By Howard Fischer, Capitol Media Services

Despite public vote, House whip pushes to void the July 1 ban

PHOENIX — Undeterred by voter rejection more than a year ago, a top House Republican is working to keep payday lending alive in Arizona beyond June 30.

House Majority Whip Andy Tobin, R-Paulden, said he is concerned about the 3,000 people who work in the industry who will be out of a job on July 1 unless the law is changed to continue to allow the short-term, high-interest loans.

He also said there is an apparent need for the loans, and the state should not tell businesses they can’t operate or restrict consumers’ access to loans.

Tobin said the plan he is sponsoring as HB 2161 is substantially different from what voters rejected in 2008 by a 3-2 margin. An analysis of Tobin’s legislation, however, shows most key provisions are virtually the same as the 2008 ballot measure, which was written by payday lenders and backed by a $14.7 million campaign.

Both include:

• Allowing lenders to charge up to $15 for every $100 borrowed, which translates to an effective annual interest rate of about 390 percent.

• Repealing an existing law that allows unpaid loans to be “rolled over” up to three times for an additional fee.

• Banning lenders from charging borrowers more than twice for the same bounced check.

• Giving borrowers who can’t repay the money at the end of the loan a payment plan, without interest, to come up with the money.

There are differences from the failed 2008 ballot measure, however. Tobin’s HB 2161 would:

• Require lenders to use a “commercially reasonable method” to verify an that applicant for a new payday loan does not already have an outstanding loan somewhere else.

• Give borrowers up to two business days to back out of a loan without owing anything.

• Require lenders to report the total number and amount of loans and average annual percentage rate to the state. Only aggregate numbers from all lenders would be made public, however.

Before 2000, loans with annual interest rates of more than 36 percent were illegal. That year, industry lobbyists persuaded lawmakers to approve what are technically called “deferred-presentment transactions.”

In essence, a borrower writes out a check for up to $500 plus a fee, a check that both parties know is not good.
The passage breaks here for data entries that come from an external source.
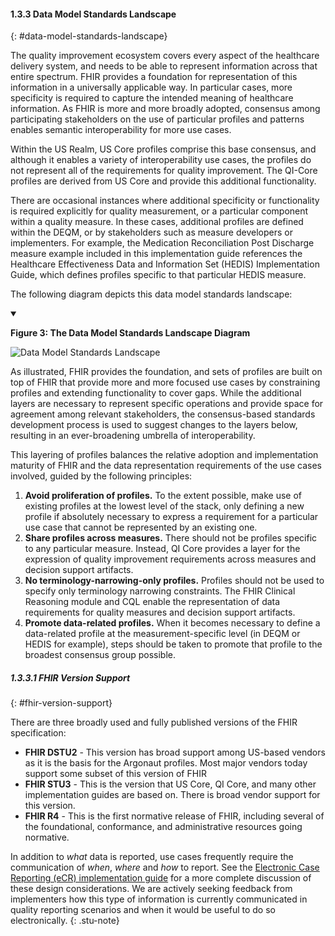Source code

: #### 1.3.3 Data Model Standards Landscape
{: #data-model-standards-landscape}

The quality improvement ecosystem covers every aspect of the healthcare
delivery system, and needs to be able to represent information across that
entire spectrum. FHIR provides a foundation for representation of this
information in a universally applicable way. In particular cases, more
specificity is required to capture the intended meaning of healthcare
information. As FHIR is more and more broadly adopted, consensus among
participating stakeholders on the use of particular profiles and patterns
enables semantic interoperability for more use cases.

Within the US Realm, US Core profiles comprise this base consensus, and
although it enables a variety of interoperability use cases, the profiles do not
represent all of the requirements for quality improvement. The QI-Core profiles
are derived from US Core and provide this additional functionality.

There are occasional instances where additional specificity or functionality
is required explicitly for quality measurement, or a particular component within
a quality measure. In these cases, additional profiles are defined within the
DEQM, or by stakeholders such as measure developers or implementers. For
example, the Medication Reconciliation Post Discharge measure example included
in this implementation guide references the Healthcare Effectiveness Data and
Information Set (HEDIS) Implementation Guide, which defines profiles specific to
that particular HEDIS measure.

The following diagram depicts this data model standards landscape:

<details open>
<summary>

<b>Figure 3: The Data Model Standards Landscape Diagram</b>

</summary>

<img src="assets/images/data-model-standards-landscape.png" alt="Data Model
Standards Landscape" class="img-responsive img-rounded center-block"/>

</details>


As illustrated, FHIR provides the foundation, and sets of profiles are built
on top of FHIR that provide more and more focused use cases by constraining
profiles and extending functionality to cover gaps. While the additional layers
are necessary to represent specific operations and provide space for agreement
among relevant stakeholders, the consensus-based standards development process
is used to suggest changes to the layers below, resulting in an ever-broadening
umbrella of interoperability.

This layering of profiles balances the relative adoption and implementation
maturity of FHIR and the data representation requirements of the use cases
involved, guided by the following principles:

1.  **Avoid proliferation of profiles.** To the extent possible, make
use of existing profiles at the lowest level of the stack, only defining a new
profile if absolutely necessary to express a requirement for a particular use
case that cannot be represented by an existing one.
2.  **Share profiles across measures.** There should not be profiles specific to any particular
measure. Instead, QI Core provides a layer for the expression of quality
improvement requirements across measures and decision support artifacts.
3.  **No terminology-narrowing-only profiles.** Profiles should not be used
to specify only terminology narrowing constraints. The FHIR Clinical Reasoning
module and CQL enable the representation of data requirements for quality
measures and decision support artifacts.
4.  **Promote data-related profiles.** When it becomes necessary to define a data-related profile at the
measurement-specific level (in DEQM or HEDIS for example), steps should be taken
to promote that profile to the broadest consensus group possible.

##### 1.3.3.1 FHIR Version Support
{: #fhir-version-support}

There are three broadly used and fully published versions of the FHIR
specification:

-  **FHIR DSTU2** - This version has broad support among US-based
vendors as it is the basis for the Argonaut profiles. Most major vendors today
support some subset of this version of FHIR
-    **FHIR STU3** - This is
the version that US Core, QI Core, and many other implementation guides are
based on. There is broad vendor support for this version.
-  **FHIR R4** - This is the first normative release of FHIR, including several of the
foundational, conformance, and administrative resources going normative.

In addition to _what_ data is reported, use cases frequently require the
communication of _when_, _where_ and _how_ to report. See the
[Electronic Case Reporting (eCR) implementation guide](http://hl7.org/fhir/us/ecr/2018Sep/design-considerations.html#fhir-design-considerations)
for a more complete discussion of these design considerations. We are actively
seeking feedback from implementers how this type of information is currently
communicated in quality reporting scenarios and when it would be useful to do
so electronically.
{: .stu-note}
The lender advances the money, minus the fee, with a promise not to cash it for a fixed period, usually up to two weeks.

But lawmakers, cautious about the new loans, agreed to only a temporary trial: The legal exemption from the 36 percent interest cap expires on June 30. The 2008 industry-sponsored measure would have made the exemption permanent.

Efforts to keep payday lending legal despite the 2008 vote are getting a mixed reaction among Republicans who control the Legislature.
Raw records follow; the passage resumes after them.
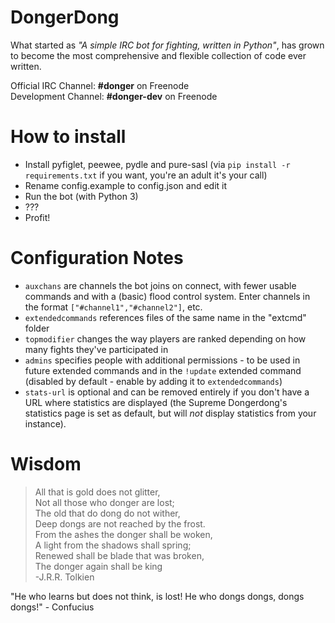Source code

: DongerDong
=================
What started as *"A simple IRC bot for fighting, written in Python"*, has grown to become the most comprehensive and flexible collection of code ever written.

Official IRC Channel: **#donger** on Freenode  
Development Channel: **#donger-dev** on Freenode

How to install
==============

 * Install pyfiglet, peewee, pydle and pure-sasl (via `pip install -r requirements.txt` if you want, you're an adult it's your call)
 * Rename config.example to config.json and edit it
 * Run the bot (with Python 3)
 * ???
 * Profit!

Configuration Notes
=============
 * `auxchans` are channels the bot joins on connect, with fewer usable commands and with a (basic) flood control system. Enter channels in the format `["#channel1","#channel2"]`, etc.
 * `extendedcommands` references files of the same name in the "extcmd" folder
 * `topmodifier` changes the way players are ranked depending on how many fights they've participated in
 * `admins` specifies people with additional permissions - to be used in future extended commands and in the `!update` extended command (disabled by default - enable by adding it to `extendedcommands`)
 * `stats-url` is optional and can be removed entirely if you don't have a URL where statistics are displayed (the Supreme Dongerdong's statistics page is set as default, but will *not* display statistics from your instance).

Wisdom
======

>All that is gold does not glitter,  
>Not all those who donger are lost;  
>The old that do dong do not wither,  
>Deep dongs are not reached by the frost.  
>From the ashes the donger shall be woken,  
>A light from the shadows shall spring;  
>Renewed shall be blade that was broken,  
>The donger again shall be king  
-J.R.R. Tolkien

"He who learns but does not think, is lost! He who dongs dongs, dongs dongs!" - Confucius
Rep. Michele Reagan, R-Scottsdale, said voters may not have fully understood the issue.

She said the fees seem incredibly high when translated into what is an “astronomical” triple-digit annual percentage rate. Reagan said that’s the wrong way to look at it.
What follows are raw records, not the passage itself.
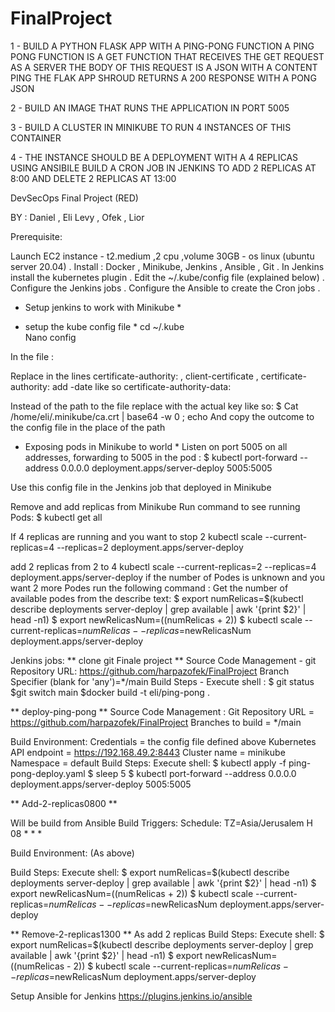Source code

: # FinalProject

1 - BUILD A PYTHON FLASK APP WITH A PING-PONG FUNCTION
    A PING PONG FUNCTION IS A GET FUNCTION THAT RECEIVES THE GET
    REQUEST AS A SERVER
    THE BODY OF THIS REQUEST IS A JSON WITH A CONTENT PING
    THE FLAK APP SHROUD RETURNS A 200 RESPONSE WITH A PONG JSON

2 - BUILD AN IMAGE THAT RUNS THE APPLICATION IN PORT 5005

3 - BUILD A CLUSTER IN MINIKUBE TO RUN 4 INSTANCES OF THIS CONTAINER

4 - THE INSTANCE SHOULD BE A DEPLOYMENT WITH A 4 REPLICAS
    USING ANSIBILE BUILD A CRON JOB IN JENKINS TO ADD 2 REPLICAS AT
    8:00 AND DELETE 2 REPLICAS AT 13:00



DevSecOps  Final Project (RED)

BY : Daniel , Eli Levy , Ofek , Lior  


Prerequisite:

 Launch EC2 instance - t2.medium ,2 cpu ,volume 30GB - os  linux (ubuntu server 20.04) .
Install : Docker , Minikube, Jenkins , Ansible , Git .
In Jenkins install the kubernetes plugin .
Edit the ~/.kube/config file (explained below) .
Configure the Jenkins jobs .
Configure the Ansible to create the Cron jobs .





* Setup jenkins to work with Minikube  *

 * setup the kube config file *
cd ~/.kube  
Nano config 

In the file :

Replace  in the lines     certificate-authority:  ,  client-certificate  , certificate-authority:
add -date  like so  certificate-authority-data:
  
Instead of the path to the file replace with the actual key like so:
$ Cat  /home/eli/.minikube/ca.crt  | base64 -w 0 ; echo
And copy the outcome to the config file in the place of the path 

  * Exposing pods in Minikube to world   *
Listen on port 5005 on all addresses, forwarding to 5005 in the pod :
$ kubectl port-forward --address 0.0.0.0  deployment.apps/server-deploy  5005:5005

Use this config file in the Jenkins job that deployed in  Minikube 




Remove and add replicas from Minikube
Run command to see running Pods: 
$ kubectl get all

If  4 replicas are running  and you want to stop 2 
kubectl scale --current-replicas=4 --replicas=2 deployment.apps/server-deploy

add 2 replicas from 2 to 4
kubectl scale --current-replicas=2 --replicas=4 deployment.apps/server-deploy
if the number of Podes is unknown  and you want 2 more Podes
run the following command :
Get the number of available podes  from the describe text:
$ export numRelicas=$(kubectl describe deployments server-deploy | grep available | awk '{print $2}' | head -n1)
$ export newRelicasNum=$(($numRelicas + 2))
$ kubectl scale --current-replicas=$numRelicas --replicas=$newRelicasNum deployment.apps/server-deploy



Jenkins jobs:
**    clone git Finale project **
 Source Code Management - git
 Repository URL:  https://github.com/harpazofek/FinalProject
 Branch Specifier (blank for 'any')=*/main
Build Steps - Execute shell : $ git status  $git switch main $docker build -t eli/ping-pong .


**  deploy-ping-pong  **
Source Code Management : 
Git Repository URL = https://github.com/harpazofek/FinalProject
Branches to build = */main

Build Environment:
Credentials = the config file defined above
Kubernetes API endpoint =  https://192.168.49.2:8443
Cluster name = minikube
Namespace = default
Build Steps:
Execute shell:
$ kubectl apply -f ping-pong-deploy.yaml 
$ sleep 5
$ kubectl port-forward --address 0.0.0.0 deployment.apps/server-deploy 5005:5005 




** Add-2-replicas0800 **

Will be build from Ansible 
Build Triggers: Schedule:
TZ=Asia/Jerusalem
H 08 * * * 

Build Environment: (As above)

Build Steps:
Execute shell:
$ export numRelicas=$(kubectl describe deployments server-deploy | grep available | awk '{print $2}' | head -n1)
$ export newRelicasNum=$(($numRelicas + 2))
$ kubectl scale --current-replicas=$numRelicas --replicas=$newRelicasNum deployment.apps/server-deploy




** Remove-2-replicas1300 **
As add 2 replicas 
Build Steps:
Execute shell:
$ export numRelicas=$(kubectl describe deployments server-deploy | grep available | awk '{print $2}' | head -n1)
$ export newRelicasNum=$(($numRelicas - 2))
$ kubectl scale --current-replicas=$numRelicas --replicas=$newRelicasNum deployment.apps/server-deploy



Setup Ansible for Jenkins 
https://plugins.jenkins.io/ansible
“It costs more to bounce a check,” she said. “So if you need a bag of groceries and the two options are go to write a bad check or go to one of these places, it’s actually a benefit and cheaper” to borrow from a payday lender.

But Rep. Frank Antenori, R-Tucson, said he wants the industry to go away.

“I saw what they did to my soldiers when I was in the military,” he said.

“They relentlessly get you into a cycle of having to come in, renew your loans, pay the fees,” Antenori explained. “It buries people.”

He said the fact HB 2161 would not permit loan “rollovers” does not make it acceptable.

“I would rather find a way to work with banks and credit unions to find a way to provide high-risk, short-term loans with a reasonable interest rate,” Antenori said. He defined such loans as less than 40 percent interest a year, with a requirement for anyone who takes one of these loans to complete a financial literacy course.

However, Rep. Cecil Ash, R-Mesa, said he has no problem with the loans if borrowers understand upfront the costs involved.

“There’s obviously a need that is being filled by these stores,” he said. Ash said he fears that if payday lending is made illegal, those who need small amounts of money will find ways of getting it, whether through unregulated loan sharks or by hitting up relatives.

“And I’d rather have a store giving it to them than me,” Ash said.

Tobin has an uphill battle: For the law to take effect by June 30 — the last day payday lenders can legally operate in Arizona — he needs the votes of two-thirds of both the House and Senate.

That means he needs Democratic support. And most Democrats, including Attorney General Terry Goddard, want the industry out of Arizona.